A Genève, on se penche sur les réseaux de Ben Laden
A partir d'une liste de 700 noms, l'Observatoire du crime organisé retrace les liens d'argent entre Oussama Ben Laden et des organisations comme Nada, à Lugano.
Imaginez une multitude de noms, disposés dans des cercles et reliés entre eux par des traits. C’est la nébuleuse Ben Laden, comme l’Observatoire du crime organisé (OCO) se la représente. Outre celui du terroriste réfugié en Afghanistan, le document donne les noms de banques, comme Al-Shamal Bank ou la tristement célèbre BCCI, et des sociétés financières comme Al-Taqwa, devenue Nada, et domiciliée au Tessin.
«Nous constatons que les mêmes personnes travaillaient ensemble dans les années septante.
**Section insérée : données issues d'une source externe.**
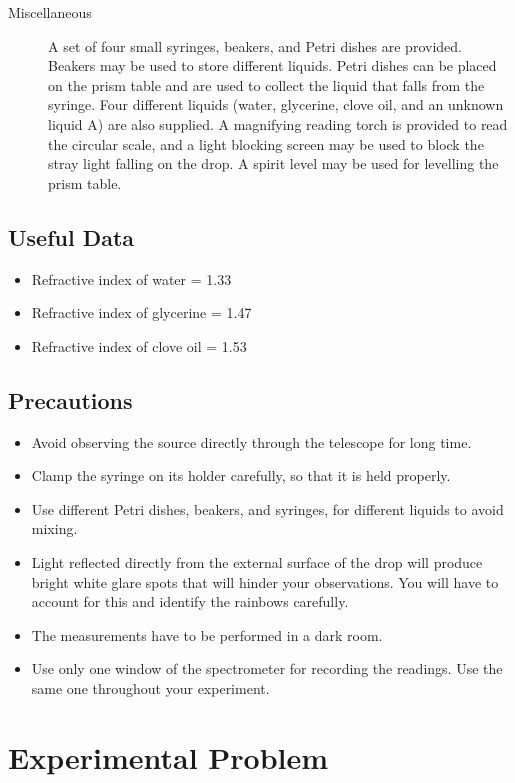 \begin{refsection}
\begin{description}
    \item[Miscellaneous]
    A set of four small syringes, beakers, and Petri dishes are provided. Beakers may be used to store different liquids. Petri dishes can be placed on the prism table and are used to collect the liquid that falls from the syringe. Four different liquids (water, glycerine, clove oil, and an unknown liquid A) are also supplied. A magnifying reading torch is provided to read the circular scale, and a light blocking screen may be used to block the stray light falling on the drop. A spirit level may be used for levelling the prism table.

\end{description}


\subsection*{Useful Data}
\begin{itemize}
    \item Refractive index of water = 1.33
    \item Refractive index of glycerine = 1.47
    \item Refractive index of clove oil = 1.53
\end{itemize}

\subsection*{Precautions}
\begin{itemize}
\item Avoid observing the source directly through the telescope for long time.
\item Clamp the syringe on its holder carefully, so that it is held properly.
\item Use different Petri dishes, beakers, and syringes, for different liquids to avoid mixing.
\item Light reflected directly from the external surface of the drop will produce bright white glare spots that will hinder your observations. You will have to account for this and identify the rainbows carefully. 
\item The measurements have to be performed in a dark room.
\item Use only one window of the spectrometer for recording the readings. Use the same one throughout your experiment.
\end{itemize}


\section*{Experimental Problem}

\end{refsection}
Elles créent des sociétés, qui disparaissent. D’autres entreprises réapparaissent ailleurs dans les années quatre-vingt, toujours avec les mêmes individus», constate Nicolas Giannakopoulos. Ce chercheur, auteur d’une étude intitulée «Corruption suisse et crime organisé», financée par la Confédération, est à l’origine de la création de l’OCO.
Cette association, fondée cette année à Genève, cherche à mettre sur pied la plus vaste base de données sur la grande criminalité, ainsi que des outils de recherche et de traitement de l’information. A qui l’OCO s’adresse-t-il ? Aux chercheurs, aux juges, aux parlementaires, aux journalistes. A tous ceux qui se préoccupent du développement de la grande criminalité dans le monde.
Bientôt sur la toile
Actuellement, la recherche d’informations de base, comme la consultation d’un simple dossier au registre du commerce, demande beaucoup de temps. Demain, il sera possible de connaître les noms des actionnaires d’une mystérieuse société domiciliée à Lugano ou à Zurich en cliquant sur le site de l’OCO.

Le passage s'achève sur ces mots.